Even then, however, the story doesn’t quite end there. Jesus simply says: If he refuses to listen even to the church, then treat him as you would a Gentile or a tax collector.
But what does that mean, exactly?
We know that, in the ordinary world, devout, observant Jews avoided such people as much as possible. Yet, when Jesus says treat him as you would a Gentile or a tax collector, there is, – coming from Jesus – a certain nuance to that, because, of course, we are all aware of how Jesus himself treated Gentiles and tax collectors. Such people may indeed be outside the community, and they may be there because of their own bad behavior, but they are not forgotten. In the bitterly divided North African Church of the 4th century, Saint Augustine (354-430), speaking of the heretical and schismatic Christians he opposed so vigorously, said: “My friends, we must grieve over these as over our brothers.
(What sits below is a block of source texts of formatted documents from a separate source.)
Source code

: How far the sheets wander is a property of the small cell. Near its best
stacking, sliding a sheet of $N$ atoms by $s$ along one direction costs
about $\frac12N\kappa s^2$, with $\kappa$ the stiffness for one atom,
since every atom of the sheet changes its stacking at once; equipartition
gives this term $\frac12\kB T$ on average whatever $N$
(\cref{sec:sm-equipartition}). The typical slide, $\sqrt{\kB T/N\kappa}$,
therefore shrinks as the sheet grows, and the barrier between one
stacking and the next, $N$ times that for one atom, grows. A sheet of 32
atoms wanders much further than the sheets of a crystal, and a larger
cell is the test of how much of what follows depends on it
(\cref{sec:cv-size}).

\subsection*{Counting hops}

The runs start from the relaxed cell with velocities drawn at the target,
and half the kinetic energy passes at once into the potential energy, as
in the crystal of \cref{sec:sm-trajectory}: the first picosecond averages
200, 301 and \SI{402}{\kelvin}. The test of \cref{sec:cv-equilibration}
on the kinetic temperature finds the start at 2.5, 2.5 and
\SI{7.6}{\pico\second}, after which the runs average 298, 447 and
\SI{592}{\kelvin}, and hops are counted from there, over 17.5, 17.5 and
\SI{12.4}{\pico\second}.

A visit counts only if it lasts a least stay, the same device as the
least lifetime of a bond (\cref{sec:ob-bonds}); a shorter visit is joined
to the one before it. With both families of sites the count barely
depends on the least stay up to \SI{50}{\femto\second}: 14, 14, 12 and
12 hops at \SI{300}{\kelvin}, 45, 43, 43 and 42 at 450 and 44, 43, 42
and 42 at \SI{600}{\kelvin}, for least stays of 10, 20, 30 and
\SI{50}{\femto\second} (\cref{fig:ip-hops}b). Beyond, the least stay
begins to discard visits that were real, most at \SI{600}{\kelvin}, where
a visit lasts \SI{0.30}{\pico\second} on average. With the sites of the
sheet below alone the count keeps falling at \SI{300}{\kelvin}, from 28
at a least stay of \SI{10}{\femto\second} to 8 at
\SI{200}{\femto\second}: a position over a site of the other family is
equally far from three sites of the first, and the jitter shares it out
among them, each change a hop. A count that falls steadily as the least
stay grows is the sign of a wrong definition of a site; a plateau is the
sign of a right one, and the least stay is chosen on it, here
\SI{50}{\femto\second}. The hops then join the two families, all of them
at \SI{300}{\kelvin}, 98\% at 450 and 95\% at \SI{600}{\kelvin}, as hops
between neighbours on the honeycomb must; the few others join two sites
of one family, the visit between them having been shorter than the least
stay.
Whether they like it or not, they are our brothers” [Commentary on Psalm 32 (33)].
So it is hardly surprising that the Church has always recognized reconciling wanderers back to the mainstream of the Church as one of her constant concerns.
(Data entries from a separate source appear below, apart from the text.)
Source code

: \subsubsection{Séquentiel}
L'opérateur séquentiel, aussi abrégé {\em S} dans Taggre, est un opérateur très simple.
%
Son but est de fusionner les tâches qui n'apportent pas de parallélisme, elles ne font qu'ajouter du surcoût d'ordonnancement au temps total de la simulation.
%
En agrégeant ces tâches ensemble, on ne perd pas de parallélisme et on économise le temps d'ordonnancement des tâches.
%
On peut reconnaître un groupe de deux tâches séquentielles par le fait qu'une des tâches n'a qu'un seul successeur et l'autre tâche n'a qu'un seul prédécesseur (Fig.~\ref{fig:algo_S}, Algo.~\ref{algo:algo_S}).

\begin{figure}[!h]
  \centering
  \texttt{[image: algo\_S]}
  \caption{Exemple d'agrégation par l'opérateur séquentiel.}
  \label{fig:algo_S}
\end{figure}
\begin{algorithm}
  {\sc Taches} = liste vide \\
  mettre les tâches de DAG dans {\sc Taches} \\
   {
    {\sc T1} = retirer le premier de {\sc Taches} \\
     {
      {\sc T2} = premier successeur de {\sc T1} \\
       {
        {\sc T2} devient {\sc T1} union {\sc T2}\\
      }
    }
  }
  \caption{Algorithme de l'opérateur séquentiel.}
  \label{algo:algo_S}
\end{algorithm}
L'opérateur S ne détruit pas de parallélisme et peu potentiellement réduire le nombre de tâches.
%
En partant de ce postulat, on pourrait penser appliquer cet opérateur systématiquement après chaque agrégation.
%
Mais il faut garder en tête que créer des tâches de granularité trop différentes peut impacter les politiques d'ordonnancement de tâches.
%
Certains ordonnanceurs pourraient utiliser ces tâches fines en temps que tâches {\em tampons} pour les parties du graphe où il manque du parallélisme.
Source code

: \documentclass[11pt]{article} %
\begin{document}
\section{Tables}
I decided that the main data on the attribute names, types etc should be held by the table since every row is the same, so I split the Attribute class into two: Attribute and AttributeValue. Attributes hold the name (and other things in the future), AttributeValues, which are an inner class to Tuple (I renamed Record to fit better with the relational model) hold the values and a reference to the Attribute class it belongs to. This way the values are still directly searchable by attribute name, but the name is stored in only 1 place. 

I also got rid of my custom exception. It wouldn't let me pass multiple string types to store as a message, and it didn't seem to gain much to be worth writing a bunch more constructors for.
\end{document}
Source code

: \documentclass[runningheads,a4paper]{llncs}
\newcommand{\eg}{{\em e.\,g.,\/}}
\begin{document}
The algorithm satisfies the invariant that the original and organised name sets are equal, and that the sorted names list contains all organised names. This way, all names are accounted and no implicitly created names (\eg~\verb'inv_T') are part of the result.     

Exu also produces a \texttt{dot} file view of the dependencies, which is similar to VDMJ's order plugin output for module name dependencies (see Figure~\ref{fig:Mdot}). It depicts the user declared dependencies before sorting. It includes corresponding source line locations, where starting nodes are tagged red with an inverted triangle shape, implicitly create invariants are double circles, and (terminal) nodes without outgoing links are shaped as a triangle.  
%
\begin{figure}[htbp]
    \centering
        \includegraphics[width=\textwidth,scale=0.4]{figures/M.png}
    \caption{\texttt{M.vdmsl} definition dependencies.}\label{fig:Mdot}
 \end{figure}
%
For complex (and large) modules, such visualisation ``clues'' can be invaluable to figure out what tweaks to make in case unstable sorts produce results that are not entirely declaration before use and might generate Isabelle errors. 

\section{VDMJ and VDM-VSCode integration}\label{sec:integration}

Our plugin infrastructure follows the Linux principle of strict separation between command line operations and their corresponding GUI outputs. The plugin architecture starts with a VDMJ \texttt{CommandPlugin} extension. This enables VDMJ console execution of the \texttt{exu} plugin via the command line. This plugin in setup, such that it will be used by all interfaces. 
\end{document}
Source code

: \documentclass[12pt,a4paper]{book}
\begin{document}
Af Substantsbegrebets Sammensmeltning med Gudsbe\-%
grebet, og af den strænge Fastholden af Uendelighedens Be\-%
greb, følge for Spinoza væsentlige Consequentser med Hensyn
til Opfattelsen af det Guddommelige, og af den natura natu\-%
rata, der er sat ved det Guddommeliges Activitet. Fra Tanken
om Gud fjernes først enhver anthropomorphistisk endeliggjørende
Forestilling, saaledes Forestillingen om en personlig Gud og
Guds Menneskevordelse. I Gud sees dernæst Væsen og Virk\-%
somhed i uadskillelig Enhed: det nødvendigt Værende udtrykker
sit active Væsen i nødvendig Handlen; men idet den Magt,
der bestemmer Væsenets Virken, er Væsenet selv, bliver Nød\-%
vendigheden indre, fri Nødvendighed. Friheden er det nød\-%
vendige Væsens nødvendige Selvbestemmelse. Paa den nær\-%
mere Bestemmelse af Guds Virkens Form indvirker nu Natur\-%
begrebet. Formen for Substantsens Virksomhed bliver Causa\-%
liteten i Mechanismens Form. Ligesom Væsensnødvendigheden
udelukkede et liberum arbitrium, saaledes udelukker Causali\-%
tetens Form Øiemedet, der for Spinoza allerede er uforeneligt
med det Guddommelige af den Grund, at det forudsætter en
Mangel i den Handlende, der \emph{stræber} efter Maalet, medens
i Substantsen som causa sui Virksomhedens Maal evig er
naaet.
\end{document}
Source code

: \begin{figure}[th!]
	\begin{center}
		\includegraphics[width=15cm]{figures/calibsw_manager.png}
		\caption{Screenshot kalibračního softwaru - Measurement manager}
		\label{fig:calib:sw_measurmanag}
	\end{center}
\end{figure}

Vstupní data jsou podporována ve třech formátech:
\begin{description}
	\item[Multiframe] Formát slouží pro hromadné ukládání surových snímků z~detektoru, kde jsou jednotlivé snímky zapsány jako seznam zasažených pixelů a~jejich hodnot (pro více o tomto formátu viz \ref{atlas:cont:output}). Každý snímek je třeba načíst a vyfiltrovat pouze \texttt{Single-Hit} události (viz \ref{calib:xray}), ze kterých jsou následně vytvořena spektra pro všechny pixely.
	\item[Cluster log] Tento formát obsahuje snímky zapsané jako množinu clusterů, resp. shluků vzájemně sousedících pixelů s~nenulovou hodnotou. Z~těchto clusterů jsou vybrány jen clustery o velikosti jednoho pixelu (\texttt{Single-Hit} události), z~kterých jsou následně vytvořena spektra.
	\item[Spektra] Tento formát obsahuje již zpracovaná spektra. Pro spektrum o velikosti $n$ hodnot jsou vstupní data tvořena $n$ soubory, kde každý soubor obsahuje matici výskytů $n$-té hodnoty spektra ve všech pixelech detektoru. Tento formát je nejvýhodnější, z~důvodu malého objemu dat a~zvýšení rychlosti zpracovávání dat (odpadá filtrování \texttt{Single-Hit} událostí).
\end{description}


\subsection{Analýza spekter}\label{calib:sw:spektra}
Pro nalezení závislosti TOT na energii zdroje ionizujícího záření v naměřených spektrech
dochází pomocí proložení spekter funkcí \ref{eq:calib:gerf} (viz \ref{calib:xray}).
Canon law specifically mentions as one of the duties of pastors “to make every effort … so that the message of the gospel comes also to those who have ceased the practice of their religion.” [CIC 528, 1] If evangelization, what Pope Paul VI called “the essential mission of the Church,” means bringing the good news to those who have not yet fully heard it, then another side of that is bringing the good news again to those who may well once have heard it but who, for whatever range of reasons, have rejected or forgotten it or reinterpreted it as bad news.
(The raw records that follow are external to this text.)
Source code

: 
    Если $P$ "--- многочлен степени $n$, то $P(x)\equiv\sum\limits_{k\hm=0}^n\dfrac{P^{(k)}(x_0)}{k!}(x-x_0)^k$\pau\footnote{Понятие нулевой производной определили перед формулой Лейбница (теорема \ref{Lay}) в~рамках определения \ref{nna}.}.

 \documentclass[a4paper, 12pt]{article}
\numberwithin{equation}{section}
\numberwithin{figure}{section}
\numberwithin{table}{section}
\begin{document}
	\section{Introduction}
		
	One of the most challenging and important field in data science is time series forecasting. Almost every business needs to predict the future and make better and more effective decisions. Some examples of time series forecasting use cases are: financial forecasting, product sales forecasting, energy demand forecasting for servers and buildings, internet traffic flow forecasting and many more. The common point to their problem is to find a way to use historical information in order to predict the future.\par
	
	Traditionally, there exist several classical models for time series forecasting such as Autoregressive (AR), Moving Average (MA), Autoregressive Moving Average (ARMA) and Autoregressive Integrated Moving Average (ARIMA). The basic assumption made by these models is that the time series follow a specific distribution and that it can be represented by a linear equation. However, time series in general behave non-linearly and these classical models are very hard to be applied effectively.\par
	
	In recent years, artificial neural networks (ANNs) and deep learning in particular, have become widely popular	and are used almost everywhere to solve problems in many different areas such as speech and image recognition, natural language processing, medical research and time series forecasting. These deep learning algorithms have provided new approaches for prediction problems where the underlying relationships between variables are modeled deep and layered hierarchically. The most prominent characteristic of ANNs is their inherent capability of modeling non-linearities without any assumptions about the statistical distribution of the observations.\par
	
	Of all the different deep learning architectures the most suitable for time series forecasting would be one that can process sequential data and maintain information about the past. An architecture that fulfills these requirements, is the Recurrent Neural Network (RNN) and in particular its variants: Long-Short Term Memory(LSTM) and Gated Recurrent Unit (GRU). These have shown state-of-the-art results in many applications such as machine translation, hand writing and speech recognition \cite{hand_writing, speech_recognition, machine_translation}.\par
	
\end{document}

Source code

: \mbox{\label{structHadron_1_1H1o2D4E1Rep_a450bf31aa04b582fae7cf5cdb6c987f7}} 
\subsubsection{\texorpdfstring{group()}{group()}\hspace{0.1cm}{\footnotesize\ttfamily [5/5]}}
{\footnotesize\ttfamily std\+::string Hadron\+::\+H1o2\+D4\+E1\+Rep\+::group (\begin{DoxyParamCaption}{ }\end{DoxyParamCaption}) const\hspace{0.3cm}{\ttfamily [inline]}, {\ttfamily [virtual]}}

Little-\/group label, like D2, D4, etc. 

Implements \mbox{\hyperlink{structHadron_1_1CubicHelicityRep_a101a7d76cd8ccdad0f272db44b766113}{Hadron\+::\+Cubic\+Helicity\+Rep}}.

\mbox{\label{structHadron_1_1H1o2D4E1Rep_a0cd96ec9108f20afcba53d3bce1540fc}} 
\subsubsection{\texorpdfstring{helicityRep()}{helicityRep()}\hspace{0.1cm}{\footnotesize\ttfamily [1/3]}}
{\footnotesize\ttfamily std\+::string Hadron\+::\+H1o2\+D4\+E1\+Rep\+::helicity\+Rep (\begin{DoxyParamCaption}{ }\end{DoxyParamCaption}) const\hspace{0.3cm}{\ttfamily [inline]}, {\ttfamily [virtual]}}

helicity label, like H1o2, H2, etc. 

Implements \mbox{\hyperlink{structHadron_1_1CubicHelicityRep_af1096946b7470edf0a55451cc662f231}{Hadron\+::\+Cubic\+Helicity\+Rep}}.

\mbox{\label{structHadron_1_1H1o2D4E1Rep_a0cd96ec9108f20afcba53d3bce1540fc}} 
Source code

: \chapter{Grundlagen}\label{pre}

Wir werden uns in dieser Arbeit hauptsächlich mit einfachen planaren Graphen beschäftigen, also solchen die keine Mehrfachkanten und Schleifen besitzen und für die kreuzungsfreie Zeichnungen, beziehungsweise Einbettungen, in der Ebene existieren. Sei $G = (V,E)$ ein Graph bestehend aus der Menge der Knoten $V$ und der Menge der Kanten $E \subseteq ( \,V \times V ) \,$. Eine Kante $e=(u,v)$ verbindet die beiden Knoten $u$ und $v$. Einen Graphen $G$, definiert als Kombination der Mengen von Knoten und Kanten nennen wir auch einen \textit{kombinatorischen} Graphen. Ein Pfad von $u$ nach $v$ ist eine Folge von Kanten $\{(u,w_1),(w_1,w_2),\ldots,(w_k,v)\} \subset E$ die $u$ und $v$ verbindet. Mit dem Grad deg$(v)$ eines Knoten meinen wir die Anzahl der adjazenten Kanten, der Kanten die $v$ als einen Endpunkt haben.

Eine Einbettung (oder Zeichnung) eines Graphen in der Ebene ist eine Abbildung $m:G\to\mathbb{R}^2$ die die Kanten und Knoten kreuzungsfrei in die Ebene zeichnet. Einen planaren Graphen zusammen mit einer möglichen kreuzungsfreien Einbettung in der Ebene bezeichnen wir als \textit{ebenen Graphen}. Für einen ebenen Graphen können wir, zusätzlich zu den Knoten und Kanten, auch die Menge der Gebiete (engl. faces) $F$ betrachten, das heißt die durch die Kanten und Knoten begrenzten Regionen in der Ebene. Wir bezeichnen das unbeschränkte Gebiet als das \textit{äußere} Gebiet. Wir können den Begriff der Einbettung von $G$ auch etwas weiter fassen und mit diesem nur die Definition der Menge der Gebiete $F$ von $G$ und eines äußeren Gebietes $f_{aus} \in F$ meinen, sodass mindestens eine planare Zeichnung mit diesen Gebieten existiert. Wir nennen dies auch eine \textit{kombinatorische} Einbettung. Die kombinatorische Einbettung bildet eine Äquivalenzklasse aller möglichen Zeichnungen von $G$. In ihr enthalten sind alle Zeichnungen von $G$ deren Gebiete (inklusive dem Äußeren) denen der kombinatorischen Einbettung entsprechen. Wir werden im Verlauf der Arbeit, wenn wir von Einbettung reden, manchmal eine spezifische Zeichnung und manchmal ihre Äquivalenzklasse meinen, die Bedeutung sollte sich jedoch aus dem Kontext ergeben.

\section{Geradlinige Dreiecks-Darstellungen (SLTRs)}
The power Jesus entrusted to his apostles to bind and to loose includes both authority to expel and authority to readmit. Elsewhere, when Saint Paul addressed this issue writing to the Christian community in Corinth, which had taken disciplinary action against an offender, Paul reminded them that the offender’s eventual readmission should remain the goal of the process [2 Corinthians 2:5-8].
So whatever we are or do – whether as individuals, or as a family, or as a social or political community – and whatever we are or do as a parish or as a Church – the goal (perhaps not always achievable in every instance, but always our goal nonetheless) must always be to bring us all back together, so that we may eventually all be together, both here and now and forever in God’s kingdom.
As Cardinal Walter Kasper famously wrote: “Mercy is the best and most beautiful news that can be told to us and that we should bring to the world. As God by his mercy always gives us a new chance, a new future, our mercy gives future to the other, and to a world that needs it so much” [“The Message of Mercy,” America, September 15, 2014].
Homily for the 23rd Sunday in Ordinary Time, Immaculate Conception Church, Knoxville, TN, September 10, 2017.